Are Consumers Retrenching?
"Immaculate disinflation" works best if consumer spending rises less than incomes. That may finally be happening.
There are hints of something very encouraging in the latest numbers on incomes and spending, as well as the latest detailed estimates of wealth, saving, and borrowing. Consumers might be cutting back on spending even as wages continue to rise at a solid clip, with the difference showing up in the form of improved household balance sheets. Should it continue, this combination would help trend inflation to slow without any hit to the job market.
For nearly two years, I have been skeptical that inflation would sustainably return to the Federal Reserve’s 2% yearly goal without some deceleration in the pace of wage growth.
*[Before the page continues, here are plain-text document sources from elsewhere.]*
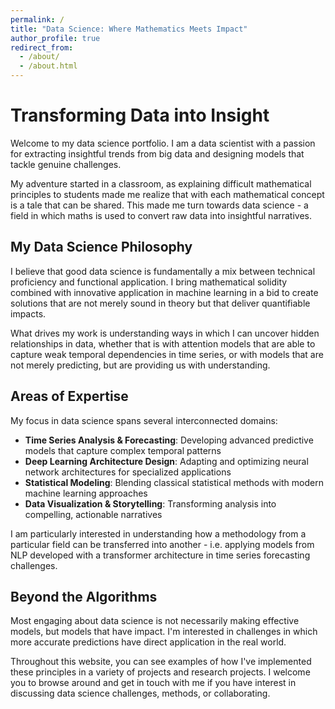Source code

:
 ```yaml
---
permalink: /
title: "Data Science: Where Mathematics Meets Impact"
author_profile: true
redirect_from: 
  - /about/
  - /about.html
---
```


# Transforming Data into Insight

Welcome to my data science portfolio. I am a data scientist with a passion for extracting insightful trends from big data and designing models that tackle genuine challenges.

My adventure started in a classroom, as explaining difficult mathematical principles to students made me realize that with each mathematical concept is a tale that can be shared.
This made me turn towards data science - a field in which maths is used to convert raw data into insightful narratives.


## My Data Science Philosophy

I believe that good data science is fundamentally a mix between technical proficiency and functional application. I bring mathematical solidity combined with innovative application
in machine learning in a bid to create solutions that are not merely sound in theory but that deliver quantifiable impacts.

What drives my work is understanding ways in which I can uncover hidden relationships in data, whether that is with attention models that are able to capture weak temporal
dependencies in time series, or with models that are not merely predicting, but are providing us with understanding.

## Areas of Expertise

My focus in data science spans several interconnected domains:

- **Time Series Analysis & Forecasting**: Developing advanced predictive models that capture complex temporal patterns
- **Deep Learning Architecture Design**: Adapting and optimizing neural network architectures for specialized applications
- **Statistical Modeling**: Blending classical statistical methods with modern machine learning approaches
- **Data Visualization & Storytelling**: Transforming analysis into compelling, actionable narratives

I am particularly interested in understanding how a methodology from a particular field can be transferred into another - i.e. applying models from NLP developed with a transformer
architecture in time series forecasting challenges.

## Beyond the Algorithms

Most engaging about data science is not necessarily making effective models, but models that have impact. I'm interested in challenges in which more accurate predictions have direct application in the real world.

Throughout this website, you can see examples of how I've implemented these principles in a variety of projects and research projects.
I welcome you to browse around and get in touch with me if you have interest in discussing data science challenges, methods, or collaborating.
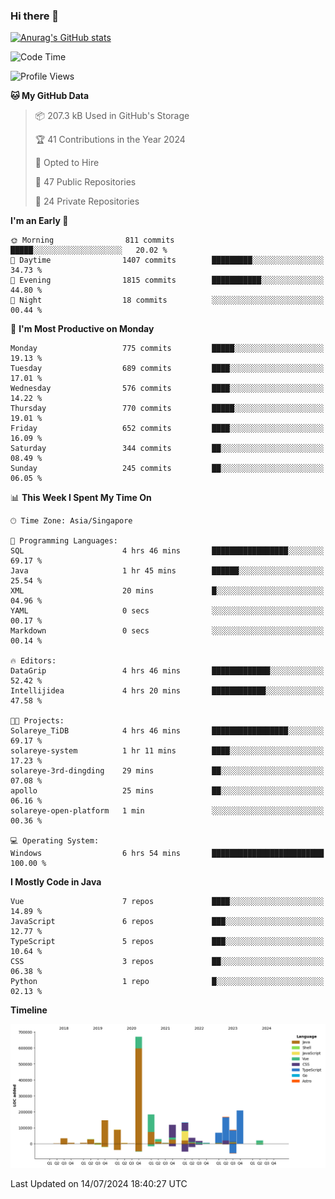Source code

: ### Hi there 👋

[![Anurag's GitHub stats](https://github-readme-stats.vercel.app/api?username=xiumu2017&show_icons=true&theme=radical)](https://github.com/anuraghazra/github-readme-stats)

<!--
**xiumu2017/xiumu2017** is a ✨ _special_ ✨ repository because its `README.md` (this file) appears on your GitHub profile.

Here are some ideas to get you started:

- 🔭 I’m currently working on ...
- 🌱 I’m currently learning ...
- 👯 I’m looking to collaborate on ...
- 🤔 I’m looking for help with ...
- 💬 Ask me about ...
- 📫 How to reach me: ...
- 😄 Pronouns: ...
- ⚡ Fun fact: ...
-->

<!--START_SECTION:waka-->
![Code Time](http://img.shields.io/badge/Code%20Time-2%2C223%20hrs%2022%20mins-blue)

![Profile Views](http://img.shields.io/badge/Profile%20Views-0-blue)

**🐱 My GitHub Data** 

> 📦 207.3 kB Used in GitHub's Storage 
 > 
> 🏆 41 Contributions in the Year 2024
 > 
> 💼 Opted to Hire
 > 
> 📜 47 Public Repositories 
 > 
> 🔑 24 Private Repositories 
 > 
**I'm an Early 🐤** 

```text
🌞 Morning                811 commits         █████░░░░░░░░░░░░░░░░░░░░   20.02 % 
🌆 Daytime                1407 commits        █████████░░░░░░░░░░░░░░░░   34.73 % 
🌃 Evening                1815 commits        ███████████░░░░░░░░░░░░░░   44.80 % 
🌙 Night                  18 commits          ░░░░░░░░░░░░░░░░░░░░░░░░░   00.44 % 
```
📅 **I'm Most Productive on Monday** 

```text
Monday                   775 commits         █████░░░░░░░░░░░░░░░░░░░░   19.13 % 
Tuesday                  689 commits         ████░░░░░░░░░░░░░░░░░░░░░   17.01 % 
Wednesday                576 commits         ████░░░░░░░░░░░░░░░░░░░░░   14.22 % 
Thursday                 770 commits         █████░░░░░░░░░░░░░░░░░░░░   19.01 % 
Friday                   652 commits         ████░░░░░░░░░░░░░░░░░░░░░   16.09 % 
Saturday                 344 commits         ██░░░░░░░░░░░░░░░░░░░░░░░   08.49 % 
Sunday                   245 commits         ██░░░░░░░░░░░░░░░░░░░░░░░   06.05 % 
```


📊 **This Week I Spent My Time On** 

```text
🕑︎ Time Zone: Asia/Singapore

💬 Programming Languages: 
SQL                      4 hrs 46 mins       █████████████████░░░░░░░░   69.17 % 
Java                     1 hr 45 mins        ██████░░░░░░░░░░░░░░░░░░░   25.54 % 
XML                      20 mins             █░░░░░░░░░░░░░░░░░░░░░░░░   04.96 % 
YAML                     0 secs              ░░░░░░░░░░░░░░░░░░░░░░░░░   00.17 % 
Markdown                 0 secs              ░░░░░░░░░░░░░░░░░░░░░░░░░   00.14 % 

🔥 Editors: 
DataGrip                 4 hrs 46 mins       █████████████░░░░░░░░░░░░   52.42 % 
Intellijidea             4 hrs 20 mins       ████████████░░░░░░░░░░░░░   47.58 % 

🐱‍💻 Projects: 
Solareye_TiDB            4 hrs 46 mins       █████████████████░░░░░░░░   69.17 % 
solareye-system          1 hr 11 mins        ████░░░░░░░░░░░░░░░░░░░░░   17.23 % 
solareye-3rd-dingding    29 mins             ██░░░░░░░░░░░░░░░░░░░░░░░   07.08 % 
apollo                   25 mins             ██░░░░░░░░░░░░░░░░░░░░░░░   06.16 % 
solareye-open-platform   1 min               ░░░░░░░░░░░░░░░░░░░░░░░░░   00.36 % 

💻 Operating System: 
Windows                  6 hrs 54 mins       █████████████████████████   100.00 % 
```

**I Mostly Code in Java** 

```text
Vue                      7 repos             ████░░░░░░░░░░░░░░░░░░░░░   14.89 % 
JavaScript               6 repos             ███░░░░░░░░░░░░░░░░░░░░░░   12.77 % 
TypeScript               5 repos             ███░░░░░░░░░░░░░░░░░░░░░░   10.64 % 
CSS                      3 repos             ██░░░░░░░░░░░░░░░░░░░░░░░   06.38 % 
Python                   1 repo              █░░░░░░░░░░░░░░░░░░░░░░░░   02.13 % 
```



**Timeline**

![Lines of Code chart](https://raw.githubusercontent.com/xiumu2017/xiumu2017/main/assets/bar_graph.png)


 Last Updated on 14/07/2024 18:40:27 UTC
<!--END_SECTION:waka-->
My reasoning was simple: since inflation is the difference between spending on goods and services (in dollars) and the real production of those goods and services (in…whatever units you prefer)1, since most spending on goods and services is financed out of wage income, and since most wage income is spent immediately on goods and services, inflation is, over time, mostly determined by the pace of pay increases. Wages rising steadily at 5% a year, for example, would only be consistent with 2% yearly inflation over time if the real volume of goods and services that people wanted to buy rose at a trend rate of ~3% a year—which has barely ever happened before.
But the math could change if workers collectively decided to spend a smaller share of their paycheck on goods, services, and housing. Instead of extra income feeding directly into higher demand, which would put upward pressure on prices to the extent that production is constrained, some of the higher pay would translate into healthier household balance sheets.2 While it is unlikely that spending could rise slower than wages for very long—sooner or later, consumers would realize that they were leaving money on the table—it could lead to a period of relatively benign disinflation, which in turn might make it easier to accept slower nominal wage growth afterwards.
This is all very tentative, and subsequent data revisions might change some of the points I am currently making, but it is something to watch.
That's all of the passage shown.